Barometric pressure is the pressure created by the weight of the air in Earth’s atmosphere pressing down on a given area, usually measured at the surface of the Earth.

Quick Scoop

What barometric pressure really is

  • It is the same thing as atmospheric pressure: the force exerted by all the air molecules stacked above you, pulled down by gravity.
  • At sea level, an average “normal” barometric pressure is about 1013 millibars (mb) or 29.92 inches of mercury (inHg), sometimes called 1 atmosphere.
  • As you go higher in altitude (up a mountain or in an airplane cabin), there is less air above you, so barometric pressure decreases.

How it’s measured

  • A barometer is the instrument used to measure barometric pressure.
  • Traditional mercury barometers use a column of mercury and report the height of the column in inches or millimeters of mercury.
  • Modern aneroid and digital sensors (including those in smartphones and weather stations) measure the pressure mechanically or electronically and report values in millibars, hectopascals, or inches of mercury.
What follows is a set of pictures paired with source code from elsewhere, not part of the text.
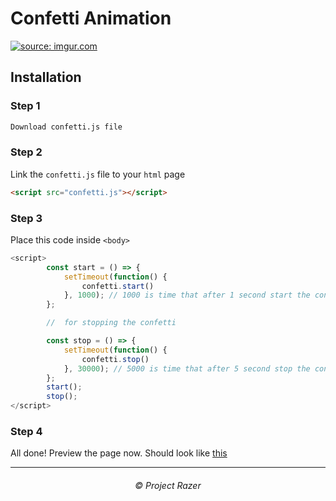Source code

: # Confetti Animation
<a href="https://imgur.com/Fxs9QXU"><img src="https://i.imgur.com/Fxs9QXU.png" title="source: imgur.com" /></a>

## Installation
### Step 1
```sh
Download confetti.js file
```

### Step 2
Link the `confetti.js` file to your `html` page
```html
<script src="confetti.js"></script>
```

### Step 3
Place this code inside `<body>`
```js
<script>
        const start = () => {
            setTimeout(function() {
                confetti.start()
            }, 1000); // 1000 is time that after 1 second start the confetti ( 1000 = 1 sec)
        };

        //  for stopping the confetti 

        const stop = () => {
            setTimeout(function() {
                confetti.stop()
            }, 30000); // 5000 is time that after 5 second stop the confetti ( 5000 = 5 sec)
        };
        start();
        stop();
</script>
```

### Step 4
All done! Preview the page now.
Should look like [this](https://confetti-preview.netlify.app)

<hr>

<h6 align="center">©️ Project Razer</h6>
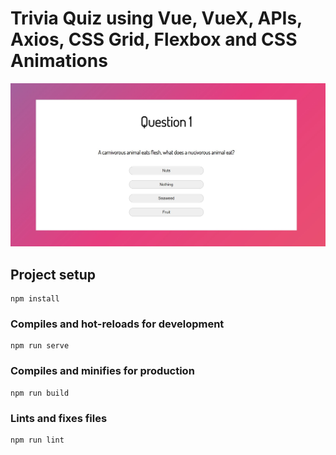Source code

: # Trivia Quiz using Vue, VueX, APIs, Axios, CSS Grid, Flexbox and CSS Animations

![project screenshot](src/assets/screenshot1.jpg)

## Project setup
```
npm install
```

### Compiles and hot-reloads for development
```
npm run serve
```

### Compiles and minifies for production
```
npm run build
```

### Lints and fixes files
```
npm run lint
```

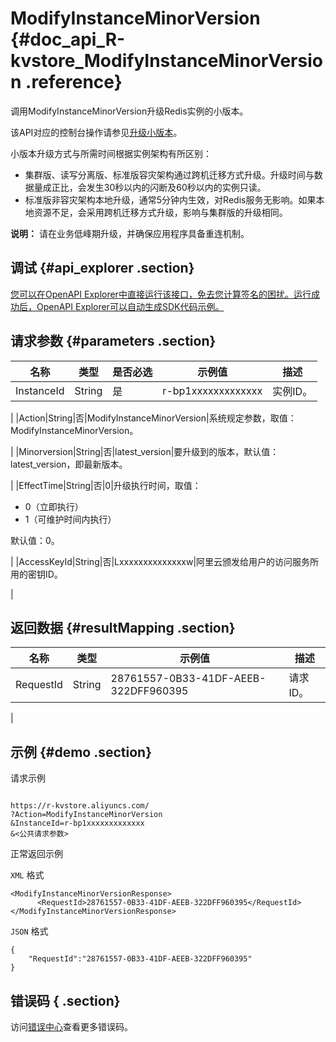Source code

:# ModifyInstanceMinorVersion {#doc_api_R-kvstore_ModifyInstanceMinorVersion .reference}

调用ModifyInstanceMinorVersion升级Redis实例的小版本。

该API对应的控制台操作请参见[升级小版本](~~56450~~)。

小版本升级方式与所需时间根据实例架构有所区别：

-   集群版、读写分离版、标准版容灾架构通过跨机迁移方式升级。升级时间与数据量成正比，会发生30秒以内的闪断及60秒以内的实例只读。
-   标准版非容灾架构本地升级，通常5分钟内生效，对Redis服务无影响。如果本地资源不足，会采用跨机迁移方式升级，影响与集群版的升级相同。

**说明：** 请在业务低峰期升级，并确保应用程序具备重连机制。

## 调试 {#api_explorer .section}

[您可以在OpenAPI Explorer中直接运行该接口，免去您计算签名的困扰。运行成功后，OpenAPI Explorer可以自动生成SDK代码示例。](https://api.aliyun.com/#product=R-kvstore&api=ModifyInstanceMinorVersion&type=RPC&version=2015-01-01)

## 请求参数 {#parameters .section}

|名称|类型|是否必选|示例值|描述|
|--|--|----|---|--|
|InstanceId|String|是|r-bp1xxxxxxxxxxxxx|实例ID。

 |
|Action|String|否|ModifyInstanceMinorVersion|系统规定参数，取值：ModifyInstanceMinorVersion。

 |
|Minorversion|String|否|latest\_version|要升级到的版本，默认值：latest\_version，即最新版本。

 |
|EffectTime|String|否|0|升级执行时间，取值：

 -   0（立即执行）
-   1（可维护时间内执行）

 默认值：0。

 |
|AccessKeyId|String|否|Lxxxxxxxxxxxxxxw|阿里云颁发给用户的访问服务所用的密钥ID。

 |

## 返回数据 {#resultMapping .section}

|名称|类型|示例值|描述|
|--|--|---|--|
|RequestId|String|28761557-0B33-41DF-AEEB-322DFF960395|请求ID。

 |

## 示例 {#demo .section}

请求示例

``` {#request_demo}

https://r-kvstore.aliyuncs.com/
?Action=ModifyInstanceMinorVersion
&InstanceId=r-bp1xxxxxxxxxxxxx
&<公共请求参数>

```

正常返回示例

`XML` 格式

``` {#xml_return_success_demo}
<ModifyInstanceMinorVersionResponse>
      <RequestId>28761557-0B33-41DF-AEEB-322DFF960395</RequestId>
</ModifyInstanceMinorVersionResponse>
```

`JSON` 格式

``` {#json_return_success_demo}
{
	"RequestId":"28761557-0B33-41DF-AEEB-322DFF960395"
}
```

## 错误码 { .section}

访问[错误中心](https://error-center.aliyun.com/status/product/R-kvstore)查看更多错误码。

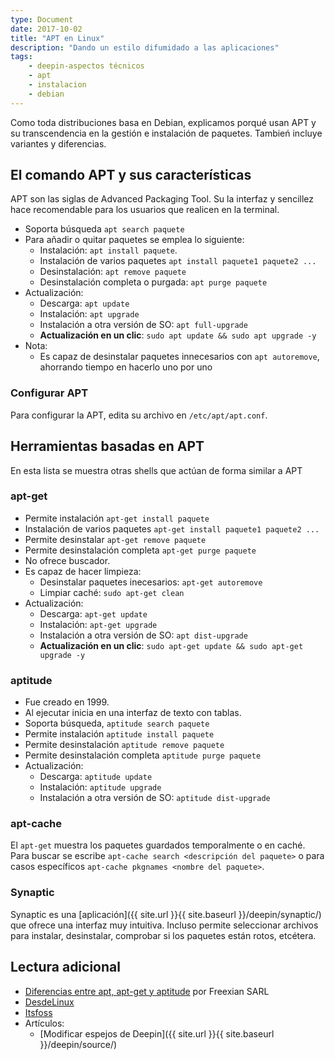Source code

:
 ```yaml
---
type: Document
date: 2017-10-02
title: "APT en Linux"
description: "Dando un estilo difumidado a las aplicaciones"
tags:
    - deepin-aspectos técnicos
    - apt
    - instalacion
    - debian
---
```


Como toda distribuciones basa en Debian, explicamos porqué usan APT y su transcendencia en la gestión e instalación de paquetes. Tambień incluye variantes y diferencias.

## El comando APT y sus características
APT son las siglas de Advanced Packaging Tool. Su la interfaz y sencillez hace recomendable para los usuarios que realicen en la terminal.
* Soporta búsqueda `apt search paquete`
* Para añadir o quitar paquetes se emplea lo siguiente:
  * Instalación: `apt install paquete`.
  * Instalación de varios paquetes `apt install paquete1 paquete2 ...`
  * Desinstalación: `apt remove paquete`
  * Desinstalación completa o purgada: `apt purge paquete`
* Actualización:
  * Descarga: `apt update`
  * Instalación: `apt upgrade`
  * Instalación a otra versión de SO: `apt full-upgrade`
  * **Actualización en un clic**: `sudo apt update && sudo apt upgrade -y`
* Nota:
  * Es capaz de desinstalar paquetes innecesarios con `apt autoremove`, ahorrando tiempo en hacerlo uno por uno

### Configurar APT
Para configurar la APT, edita su archivo en `/etc/apt/apt.conf`.

## Herramientas basadas en APT
En esta lista se muestra otras shells que actúan de forma similar a APT
### apt-get
* Permite instalación `apt-get install paquete`
* Instalación de varios paquetes `apt-get install paquete1 paquete2 ...`
* Permite desinstalar `apt-get remove paquete`
* Permite desinstalación completa `apt-get purge paquete`
* No ofrece buscador.
* Es capaz de hacer limpieza:
  - Desinstalar paquetes inecesarios: `apt-get autoremove`
  - Limpiar caché: `sudo apt-get clean`
* Actualización:
  * Descarga: `apt-get update`
  * Instalación: `apt-get upgrade`
  * Instalación a otra versión de SO: `apt dist-upgrade`
  * **Actualización en un clic**: `sudo apt-get update && sudo apt-get upgrade -y`

### aptitude
* Fue creado en 1999.
* Al ejecutar inicia en una interfaz de texto con tablas.
* Soporta búsqueda, `aptitude search paquete`
* Permite instalación `aptitude install paquete`
* Permite desinstalación `aptitude remove paquete`
* Permite desinstalación completa `aptitude purge paquete`
* Actualización:
  * Descarga: `aptitude update `
  * Instalación: `aptitude upgrade`
  * Instalación a otra versión de SO: `aptitude dist-upgrade`

### apt-cache
El `apt-get` muestra los paquetes guardados temporalmente o en caché. Para buscar se escribe `apt-cache search <descripción del paquete>` o  para casos específicos `apt-cache pkgnames <nombre del paquete>`.

### Synaptic
Synaptic es una [aplicación]({{ site.url }}{{ site.baseurl }}/deepin/synaptic/) que ofrece una interfaz muy intuitiva. Incluso permite seleccionar archivos para instalar, desinstalar, comprobar si los paquetes están rotos, etcétera.

## Lectura adicional
* [Diferencias entre apt, apt-get y aptitude](https://debian-handbook.info/browse/es-ES/stable/sect.apt-get.html) por Freexian SARL
* [DesdeLinux](https://blog.desdelinux.net/apt-o-aptitude-cual-usar/)
* [Itsfoss](https://itsfoss.com/apt-get-linux-guide/)
* Artículos:
  - [Modificar espejos de Deepin]({{ site.url }}{{ site.baseurl }}/deepin/source/)
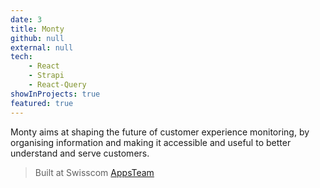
 ```yaml
---
date: 3
title: Monty
github: null
external: null
tech:
    - React
    - Strapi
    - React-Query
showInProjects: true
featured: true
---
```


Monty aims at shaping the future of customer experience monitoring, by organising information and making it accessible and useful to better understand and serve customers.

> Built at Swisscom [AppsTeam](https://appsteam.swisscom.com/)
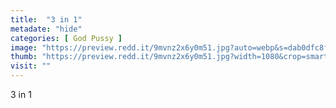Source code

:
 ```yaml
---
title:  "3 in 1"
metadate: "hide"
categories: [ God Pussy ]
image: "https://preview.redd.it/9mvnz2x6y0m51.jpg?auto=webp&s=dab0dfc8f6ce2beae8faf621253442d40ee9b488"
thumb: "https://preview.redd.it/9mvnz2x6y0m51.jpg?width=1080&crop=smart&auto=webp&s=84192bd5bb86f20d583a21c7081838ea2201d182"
visit: ""
---
```

3 in 1
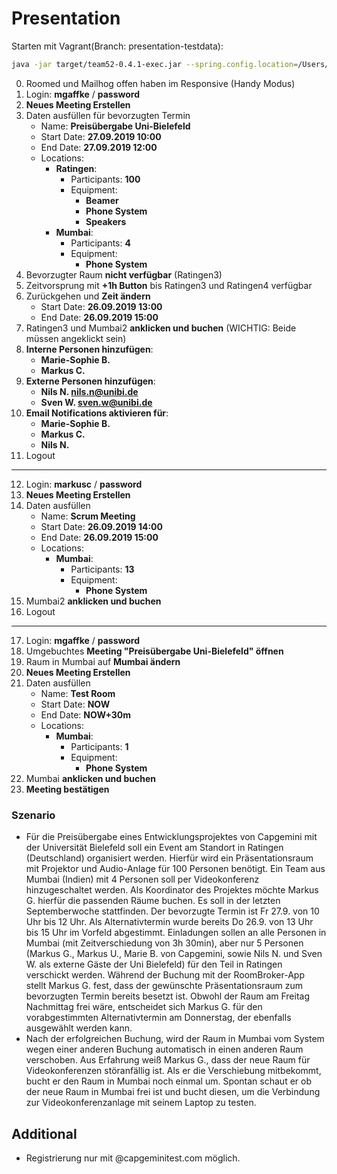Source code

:# Presentation

Starten mit Vagrant(Branch: presentation-testdata):
```bash
java -jar target/team52-0.4.1-exec.jar --spring.config.location=/Users/henryspanka/Development/gpse-ss-2019-team5-2/application_mailhog.properties
```

0. Roomed und Mailhog offen haben im Responsive (Handy Modus)
1. Login: **mgaffke** / **password**
2. **Neues Meeting Erstellen**
3. Daten ausfüllen für bevorzugten Termin
    * Name: **Preisübergabe Uni-Bielefeld**
    * Start Date: **27.09.2019 10:00**
    * End Date: **27.09.2019 12:00**
    * Locations:
        * **Ratingen**:
            * Participants: **100**
            * Equipment:
                * **Beamer**
                * **Phone System**
                * **Speakers**
        * **Mumbai**:
            * Participants: **4**
            * Equipment:
                * **Phone System**
4. Bevorzugter Raum **nicht verfügbar** (Ratingen3)
5. Zeitvorsprung mit **+1h Button** bis Ratingen3 und Ratingen4 verfügbar
6. Zurückgehen und **Zeit ändern**
    * Start Date: **26.09.2019 13:00**
    * End Date: **26.09.2019 15:00**
6. Ratingen3 und Mumbai2 **anklicken und buchen** (WICHTIG: Beide müssen angeklickt sein)
7. **Interne Personen hinzufügen**:
    * **Marie-Sophie B.**
    * **Markus C.**
8. **Externe Personen hinzufügen**:
    * **Nils N. <nils.n@unibi.de>**
    * **Sven W. <sven.w@unibi.de>**
9. **Email Notifications aktivieren für**:
    * **Marie-Sophie B.**
    * **Markus C.**
    * **Nils N.**
11. Logout

---

12. Login: **markusc** / **password**
13. **Neues Meeting Erstellen**
14. Daten ausfüllen
    * Name: **Scrum Meeting**
    * Start Date: **26.09.2019 14:00**
    * End Date: **26.09.2019 15:00**
    * Locations:
        * **Mumbai**:
            * Participants: **13**
            * Equipment:
                * **Phone System**
15. Mumbai2 **anklicken und buchen**
16. Logout

---
17. Login: **mgaffke** / **password**
18. Umgebuchtes **Meeting "Preisübergabe Uni-Bielefeld" öffnen**
19. Raum in Mumbai auf **Mumbai ändern**
20. **Neues Meeting Erstellen**
21. Daten ausfüllen
    * Name: **Test Room**
    * Start Date: **NOW**
    * End Date: **NOW+30m**
    * Locations:
        * **Mumbai**:
            * Participants: **1**
            * Equipment:
                * **Phone System**
22. Mumbai **anklicken und buchen**
23. **Meeting bestätigen**

### Szenario
* Für die Preisübergabe eines Entwicklungsprojektes von Capgemini mit der Universität Bielefeld soll ein Event am Standort in Ratingen (Deutschland) organisiert werden. Hierfür wird ein Präsentationsraum mit Projektor und Audio-Anlage für 100 Personen benötigt. Ein Team aus Mumbai (Indien) mit 4 Personen soll per Videokonferenz hinzugeschaltet werden. Als Koordinator des Projektes möchte Markus G. hierfür die passenden Räume buchen. Es soll in der letzten Septemberwoche stattfinden. Der bevorzugte Termin ist Fr 27.9. von 10 Uhr bis 12 Uhr. Als Alternativtermin wurde bereits Do 26.9. von 13 Uhr bis 15 Uhr im Vorfeld abgestimmt. Einladungen sollen an alle Personen in Mumbai (mit Zeitverschiedung von 3h 30min), aber nur 5 Personen (Markus G., Markus U., Marie B. von Capgemini, sowie Nils N. und Sven W. als externe Gäste der Uni Bielefeld) für den Teil in Ratingen verschickt werden. Während der Buchung mit der RoomBroker-App stellt Markus G. fest, dass der gewünschte Präsentationsraum zum bevorzugten Termin bereits besetzt ist. Obwohl der Raum am Freitag Nachmittag frei wäre, entscheidet sich Markus G. für den vorabgestimmten Alternativtermin am Donnerstag, der ebenfalls ausgewählt werden kann.
* Nach der erfolgreichen Buchung, wird der Raum in Mumbai vom System wegen einer anderen Buchung automatisch in einen anderen Raum verschoben. Aus Erfahrung weiß Markus G., dass der neue Raum für Videokonferenzen störanfällig ist. Als er die Verschiebung mitbekommt, bucht er den Raum in Mumbai noch einmal um. Spontan schaut er ob der neue Raum in Mumbai frei ist und bucht diesen, um die Verbindung zur Videokonferenzanlage mit seinem Laptop zu testen.


## Additional
* Registrierung nur mit @capgeminitest.com möglich.
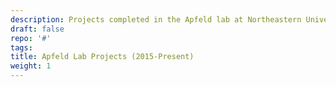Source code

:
 ```yaml
---
description: Projects completed in the Apfeld lab at Northeastern University
draft: false
repo: '#'
tags:
title: Apfeld Lab Projects (2015-Present)
weight: 1
---
```

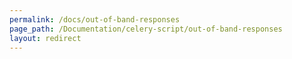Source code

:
 ```yaml
---
permalink: /docs/out-of-band-responses
page_path: /Documentation/celery-script/out-of-band-responses
layout: redirect
---
```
Why it matters for weather

  • High pressure usually means sinking, denser air and is often linked to clearer, calmer weather.
  • Low pressure is linked to rising air and is often associated with clouds, wind, and stormier conditions.
  • Falling barometric pressure is a classic signal that a storm system or unsettled weather may be approaching; rising pressure suggests improving or more stable conditions.

Everyday and modern uses

  • Meteorologists track pressure patterns (highs and lows) to forecast fronts, storms, and large-scale weather systems.
  • Pilots rely on pressure readings to set altimeters and safely determine altitude in aviation.
  • Barometric pressure is also monitored in environmental science, marine navigation, and sometimes in studies of human comfort and health (for example, how some people feel headaches or joint pain when pressure changes).

A simple way to picture it: imagine the atmosphere as an ocean of air. Barometric pressure tells you how “deep” you are in that ocean—higher pressure is like being deeper under the air, lower pressure is like being higher up where there’s less air above you.

TL;DR: Barometric pressure is the measure of how hard the atmosphere is pressing on you, recorded by a barometer, and it’s one of the key numbers used to understand and predict weather.

Information gathered from public forums or data available on the internet and portrayed here.